**What you should do:** Copy every record word for word. The images stay behind.

**Source data:**

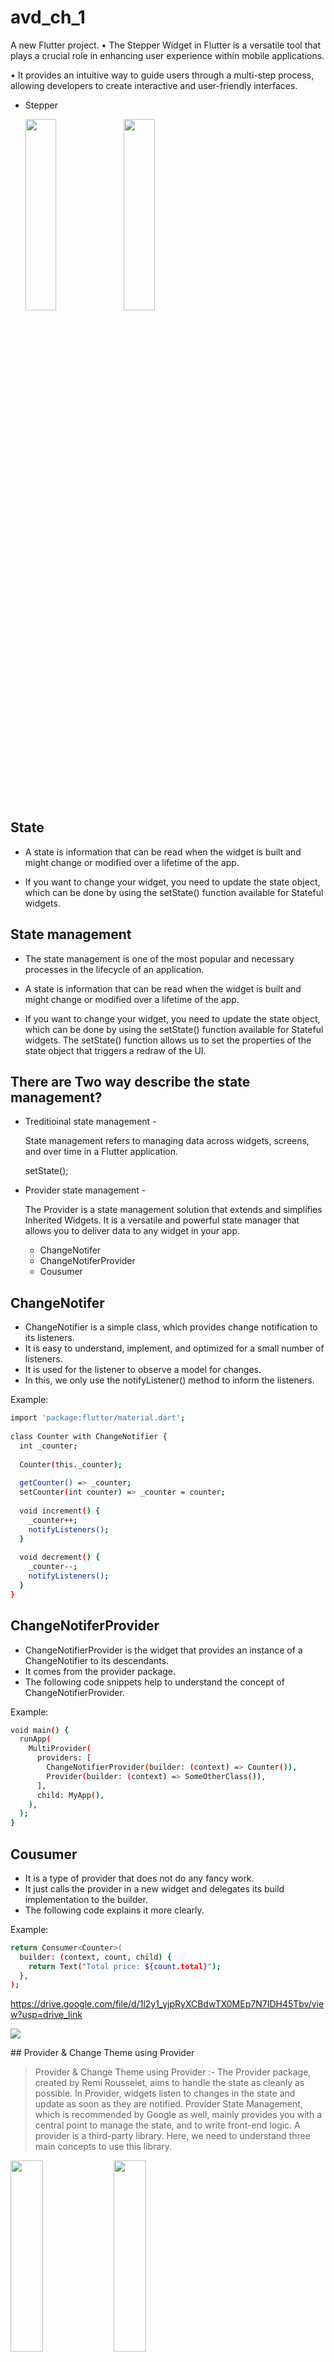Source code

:# avd_ch_1

A new Flutter project.
• The Stepper Widget in Flutter is a versatile tool that plays a crucial role in enhancing user experience within mobile applications.

• It provides an intuitive way to guide users through a multi-step process, allowing developers to create interactive and user-friendly interfaces.
- Stepper
  <p>
      <img src="https://github.com/Krupaparmar30/AdvanceFlutterCh-1/assets/149374671/684095c4-df4e-4cc0-a71c-46140d99fc7e"height=28% width=32%>
      <img src="https://github.com/Krupaparmar30/AdvanceFlutterCh-1/assets/149374671/f7244c9b-0f67-4488-ae16-9213c68bb4cd"height=28% width=32%>
  </p>

## State
- A state is information that can be read when the widget is built and might change or modified over a lifetime of the app.

- If you want to change your widget, you need to update the state object, which can be done by using the setState() function available for Stateful widgets.

## State management

- The state management is one of the most popular and necessary processes in the lifecycle of an application. 

- A state is information that can be read when the widget is built and might change or modified over a lifetime of the app. 

- If you want to change your widget, you need to update the state object, which can be done by using the setState() function available for Stateful widgets. The setState() function allows us to set the properties of the state object that triggers a redraw of the UI.

## There are Two way describe the state management?

- Treditioinal state management - 
    
    State management refers to managing data across widgets, screens, and over time in a Flutter application.

    setState();

- Provider state management -


    The Provider is a state management solution that extends and simplifies Inherited Widgets. It is a versatile and powerful state manager that allows you to deliver data to any widget in your app.

     - ChangeNotifer
     - ChangeNotiferProvider
     - Cousumer

## ChangeNotifer

- ChangeNotifier is a simple class, which provides change notification to its listeners.
- It is easy to understand, implement, and optimized for a small number of listeners.
- It is used for the listener to observe a model for changes. 
- In this, we only use the notifyListener() method to inform the listeners.

Example:
```bash
import 'package:flutter/material.dart';  
  
class Counter with ChangeNotifier {  
  int _counter;  
  
  Counter(this._counter);  
  
  getCounter() => _counter;  
  setCounter(int counter) => _counter = counter;  
  
  void increment() {  
    _counter++;  
    notifyListeners();  
  }  
  
  void decrement() {  
    _counter--;  
    notifyListeners();  
  }  
}  
```
## ChangeNotiferProvider

- ChangeNotifierProvider is the widget that provides an instance of a ChangeNotifier to its descendants. 
- It comes from the provider package.
- The following code snippets help to understand the concept of ChangeNotifierProvider.

Example:
```bash
void main() {  
  runApp(  
    MultiProvider(  
      providers: [  
        ChangeNotifierProvider(builder: (context) => Counter()),  
        Provider(builder: (context) => SomeOtherClass()),  
      ],  
      child: MyApp(),  
    ),  
  );  
}  
```
## Cousumer

- It is a type of provider that does not do any fancy work.
-  It just calls the provider in a new widget and delegates its build implementation to the builder.
- The following code explains it more clearly.

Example:
```bash
return Consumer<Counter>(  
  builder: (context, count, child) {  
    return Text("Total price: ${count.total}");  
  },  
);  
```
https://drive.google.com/file/d/1l2y1_yjpRyXCBdwTX0MEp7N7IDH45Tbv/view?usp=drive_link
<p>
  <img src="https://github.com/user-attachments/assets/bdf7e898-0c30-4b25-9b70-809488578fab">

</p>
##  Provider & Change Theme using Provider


> Provider & Change Theme using Provider :-
The Provider package, created by Remi Rousselet, aims to handle the state as cleanly as possible.
In Provider, widgets listen to changes in the state and update as soon as they are notified.
Provider State Management, which is recommended by Google as well, mainly provides you with a central point to manage the state, and to write front-end logic.
A provider is a third-party library. Here, we need to understand three main concepts to use this library.

<p>
      <img src="https://github.com/Krupaparmar30/AdvanceFlutterCh-1/assets/149374671/8d2cdb30-dac4-4101-a9dc-16783d11a25e"height=28% width=32%>
      <img src="https://github.com/Krupaparmar30/AdvanceFlutterCh-1/assets/149374671/7b8f6ff6-e067-47c3-af35-c3b9e3f6e364"height=28% width=32%>

  </p>


https://github.com/Krupaparmar30/AdvanceFlutterCh-1/assets/149374671/018c5865-ad0a-48ff-b191-fcafbc4a38bb
## Shared Preference
* SharedPreferences provides a persistent storage location for small data.
This data remains intact across app restarts, making it perfect for scenarios where you need to save user choices or maintain the state of an app.
```bash
final SharedPreferences prefs = await SharedPreferences.getInstance();

// Save an integer value to 'counter' key.
await prefs.setInt('counter', 15);
// Save an double value to 'decimal' key.
await prefs.setDouble('decimal', 1.5);
// Save an boolean value to 'repeat' key.
await prefs.setBool('repeat', true);
// Save an String value to 'action' key.
await prefs.setString('action', 'Start');
// Save an list of strings to 'items' key.
await prefs.setStringList('items', <String>['Movie', 'Sport', 'Games']); 

```
## Quotes Data Solving with Provider

  <p>
      <img src="https://github.com/Krupaparmar30/AdvanceFlutterCh-1/assets/149374671/0feb16c1-127f-4ec4-aef7-df9e359434c1"height=28% width=32%>
      <img src="https://github.com/Krupaparmar30/AdvanceFlutterCh-1/assets/149374671/10c51b9e-0442-4029-9d48-c5a28f1d71ab"height=28% width=32%>
     <img src="https://github.com/Krupaparmar30/AdvanceFlutterCh-1/assets/149374671/bd1a0ef8-9098-41df-9881-5275175a4b3c"height=28% width=32%>
      <img src="https://github.com/Krupaparmar30/AdvanceFlutterCh-1/assets/149374671/1622cb37-9f47-4d5d-a60c-5982f3431926"height=28% width=32%>
  </p>

https://github.com/Krupaparmar30/AdvanceFlutterCh-1/assets/149374671/cf1a54ca-fba8-4583-b7da-cc48e5808d2b

## One Time Intro Screen in Flutter 

<p>
    <img src="https://github.com/user-attachments/assets/9a261e2c-dd55-4cbb-a257-53f4e5f06743"height=28% width=32%>
    <img src="https://github.com/user-attachments/assets/b6698e73-d943-46d8-8b4e-05be8dc243f0"height=28% width=32%>
    <img src="https://github.com/user-attachments/assets/5f46c628-50fb-4bbc-9220-6f07d06eb7f0"height=28% width=32%>
    <img src="https://github.com/user-attachments/assets/d8b1145b-58f0-42da-8a69-31a0e878a326"height=28% width=32%>

  </p>

https://github.com/user-attachments/assets/5868c34c-b0ef-49b9-89c6-a94c4f0e5462

## conect us 
## Url_launchar Package

* You should learn about the url_launcher package to add more functionality to your Flutter app. With this package, you can launch URLs, open email apps, dial phone numbers, and more from within your app.
* 

<p>
      <img src="https://github.com/user-attachments/assets/70db314d-4300-4217-9cf8-80dbaad56894"height=28% width=32%>

</p>
https://github.com/user-attachments/assets/6ff7d47e-ed35-488f-8b22-f834cb8e8cef

## 1.7 Photo Gallery With Biometric Authentication
Local Authentication Package
* The local_auth package, provided by the Flutter team, enables you to integrate local authentication methods like fingerprint, Touch ID, Face ID, passcode, PIN, or pattern recognition into your Flutter app. This enhances security by allowing users to authenticate themselves using their device's built-in features instead of relying solely on passwords.
* 1> Add Dependency
* - Open your project's `pubspec.yaml` file.
- Under the `dependencies` section, add the following line:
    
    **YAML**

<p>
      <img src="https://github.com/user-attachments/assets/7e745871-61a6-47d2-9309-4a5038da0cf9"height=28% width=32%>
      <img src="https://github.com/user-attachments/assets/b8abe2f1-e76b-4ecc-89e5-f82e0c81e6d9"height=28% width=32%>
            <img src="https://github.com/user-attachments/assets/6934374a-4ad3-43cb-bbbf-887545d5aee3"height=28% width=32%>
  <img src="https://github.com/user-attachments/assets/fc583aee-d1f2-4050-8cf2-b6dd90b6fa20"height=28% width=32%>
</p>

https://github.com/user-attachments/assets/4236da85-7a8f-4c16-b1fc-5ff67b36b413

**Solution to the exercise:**
Source code

:# avd_ch_1

A new Flutter project.
• The Stepper Widget in Flutter is a versatile tool that plays a crucial role in enhancing user experience within mobile applications.

• It provides an intuitive way to guide users through a multi-step process, allowing developers to create interactive and user-friendly interfaces.
- Stepper
  <p>
      <img src="https://github.com/Krupaparmar30/AdvanceFlutterCh-1/assets/149374671/684095c4-df4e-4cc0-a71c-46140d99fc7e"height=28% width=32%>
      <img src="https://github.com/Krupaparmar30/AdvanceFlutterCh-1/assets/149374671/f7244c9b-0f67-4488-ae16-9213c68bb4cd"height=28% width=32%>
  </p>

## State
- A state is information that can be read when the widget is built and might change or modified over a lifetime of the app.

- If you want to change your widget, you need to update the state object, which can be done by using the setState() function available for Stateful widgets.

## State management

- The state management is one of the most popular and necessary processes in the lifecycle of an application. 

- A state is information that can be read when the widget is built and might change or modified over a lifetime of the app. 

- If you want to change your widget, you need to update the state object, which can be done by using the setState() function available for Stateful widgets. The setState() function allows us to set the properties of the state object that triggers a redraw of the UI.

## There are Two way describe the state management?

- Treditioinal state management - 
    
    State management refers to managing data across widgets, screens, and over time in a Flutter application.

    setState();

- Provider state management -


    The Provider is a state management solution that extends and simplifies Inherited Widgets. It is a versatile and powerful state manager that allows you to deliver data to any widget in your app.

     - ChangeNotifer
     - ChangeNotiferProvider
     - Cousumer

## ChangeNotifer

- ChangeNotifier is a simple class, which provides change notification to its listeners.
- It is easy to understand, implement, and optimized for a small number of listeners.
- It is used for the listener to observe a model for changes. 
- In this, we only use the notifyListener() method to inform the listeners.

Example:
```bash
import 'package:flutter/material.dart';  
  
class Counter with ChangeNotifier {  
  int _counter;  
  
  Counter(this._counter);  
  
  getCounter() => _counter;  
  setCounter(int counter) => _counter = counter;  
  
  void increment() {  
    _counter++;  
    notifyListeners();  
  }  
  
  void decrement() {  
    _counter--;  
    notifyListeners();  
  }  
}  
```
## ChangeNotiferProvider

- ChangeNotifierProvider is the widget that provides an instance of a ChangeNotifier to its descendants. 
- It comes from the provider package.
- The following code snippets help to understand the concept of ChangeNotifierProvider.

Example:
```bash
void main() {  
  runApp(  
    MultiProvider(  
      providers: [  
        ChangeNotifierProvider(builder: (context) => Counter()),  
        Provider(builder: (context) => SomeOtherClass()),  
      ],  
      child: MyApp(),  
    ),  
  );  
}  
```
## Cousumer

- It is a type of provider that does not do any fancy work.
-  It just calls the provider in a new widget and delegates its build implementation to the builder.
- The following code explains it more clearly.

Example:
```bash
return Consumer<Counter>(  
  builder: (context, count, child) {  
    return Text("Total price: ${count.total}");  
  },  
);  
```
https://drive.google.com/file/d/1l2y1_yjpRyXCBdwTX0MEp7N7IDH45Tbv/view?usp=drive_link
<p>
  <img src="https://github.com/user-attachments/assets/bdf7e898-0c30-4b25-9b70-809488578fab">

</p>
##  Provider & Change Theme using Provider


> Provider & Change Theme using Provider :-
The Provider package, created by Remi Rousselet, aims to handle the state as cleanly as possible.
In Provider, widgets listen to changes in the state and update as soon as they are notified.
Provider State Management, which is recommended by Google as well, mainly provides you with a central point to manage the state, and to write front-end logic.
A provider is a third-party library. Here, we need to understand three main concepts to use this library.

<p>
      <img src="https://github.com/Krupaparmar30/AdvanceFlutterCh-1/assets/149374671/8d2cdb30-dac4-4101-a9dc-16783d11a25e"height=28% width=32%>
      <img src="https://github.com/Krupaparmar30/AdvanceFlutterCh-1/assets/149374671/7b8f6ff6-e067-47c3-af35-c3b9e3f6e364"height=28% width=32%>

  </p>


https://github.com/Krupaparmar30/AdvanceFlutterCh-1/assets/149374671/018c5865-ad0a-48ff-b191-fcafbc4a38bb
## Shared Preference
* SharedPreferences provides a persistent storage location for small data.
This data remains intact across app restarts, making it perfect for scenarios where you need to save user choices or maintain the state of an app.
```bash
final SharedPreferences prefs = await SharedPreferences.getInstance();

// Save an integer value to 'counter' key.
await prefs.setInt('counter', 15);
// Save an double value to 'decimal' key.
await prefs.setDouble('decimal', 1.5);
// Save an boolean value to 'repeat' key.
await prefs.setBool('repeat', true);
// Save an String value to 'action' key.
await prefs.setString('action', 'Start');
// Save an list of strings to 'items' key.
await prefs.setStringList('items', <String>['Movie', 'Sport', 'Games']); 

```
## Quotes Data Solving with Provider

  <p>
      <img src="https://github.com/Krupaparmar30/AdvanceFlutterCh-1/assets/149374671/0feb16c1-127f-4ec4-aef7-df9e359434c1"height=28% width=32%>
      <img src="https://github.com/Krupaparmar30/AdvanceFlutterCh-1/assets/149374671/10c51b9e-0442-4029-9d48-c5a28f1d71ab"height=28% width=32%>
     <img src="https://github.com/Krupaparmar30/AdvanceFlutterCh-1/assets/149374671/bd1a0ef8-9098-41df-9881-5275175a4b3c"height=28% width=32%>
      <img src="https://github.com/Krupaparmar30/AdvanceFlutterCh-1/assets/149374671/1622cb37-9f47-4d5d-a60c-5982f3431926"height=28% width=32%>
  </p>

https://github.com/Krupaparmar30/AdvanceFlutterCh-1/assets/149374671/cf1a54ca-fba8-4583-b7da-cc48e5808d2b

## One Time Intro Screen in Flutter 

<p>
    <img src="https://github.com/user-attachments/assets/9a261e2c-dd55-4cbb-a257-53f4e5f06743"height=28% width=32%>
    <img src="https://github.com/user-attachments/assets/b6698e73-d943-46d8-8b4e-05be8dc243f0"height=28% width=32%>
    <img src="https://github.com/user-attachments/assets/5f46c628-50fb-4bbc-9220-6f07d06eb7f0"height=28% width=32%>
    <img src="https://github.com/user-attachments/assets/d8b1145b-58f0-42da-8a69-31a0e878a326"height=28% width=32%>

  </p>

https://github.com/user-attachments/assets/5868c34c-b0ef-49b9-89c6-a94c4f0e5462

## conect us 
## Url_launchar Package

* You should learn about the url_launcher package to add more functionality to your Flutter app. With this package, you can launch URLs, open email apps, dial phone numbers, and more from within your app.
* 

<p>
      <img src="https://github.com/user-attachments/assets/70db314d-4300-4217-9cf8-80dbaad56894"height=28% width=32%>

</p>
https://github.com/user-attachments/assets/6ff7d47e-ed35-488f-8b22-f834cb8e8cef

## 1.7 Photo Gallery With Biometric Authentication
Local Authentication Package
* The local_auth package, provided by the Flutter team, enables you to integrate local authentication methods like fingerprint, Touch ID, Face ID, passcode, PIN, or pattern recognition into your Flutter app. This enhances security by allowing users to authenticate themselves using their device's built-in features instead of relying solely on passwords.
* 1> Add Dependency
* - Open your project's `pubspec.yaml` file.
- Under the `dependencies` section, add the following line:
    
    **YAML**

<p>
      <img src="https://github.com/user-attachments/assets/7e745871-61a6-47d2-9309-4a5038da0cf9"height=28% width=32%>
      <img src="https://github.com/user-attachments/assets/b8abe2f1-e76b-4ecc-89e5-f82e0c81e6d9"height=28% width=32%>
            <img src="https://github.com/user-attachments/assets/6934374a-4ad3-43cb-bbbf-887545d5aee3"height=28% width=32%>
  <img src="https://github.com/user-attachments/assets/fc583aee-d1f2-4050-8cf2-b6dd90b6fa20"height=28% width=32%>
</p>

https://github.com/user-attachments/assets/4236da85-7a8f-4c16-b1fc-5ff67b36b413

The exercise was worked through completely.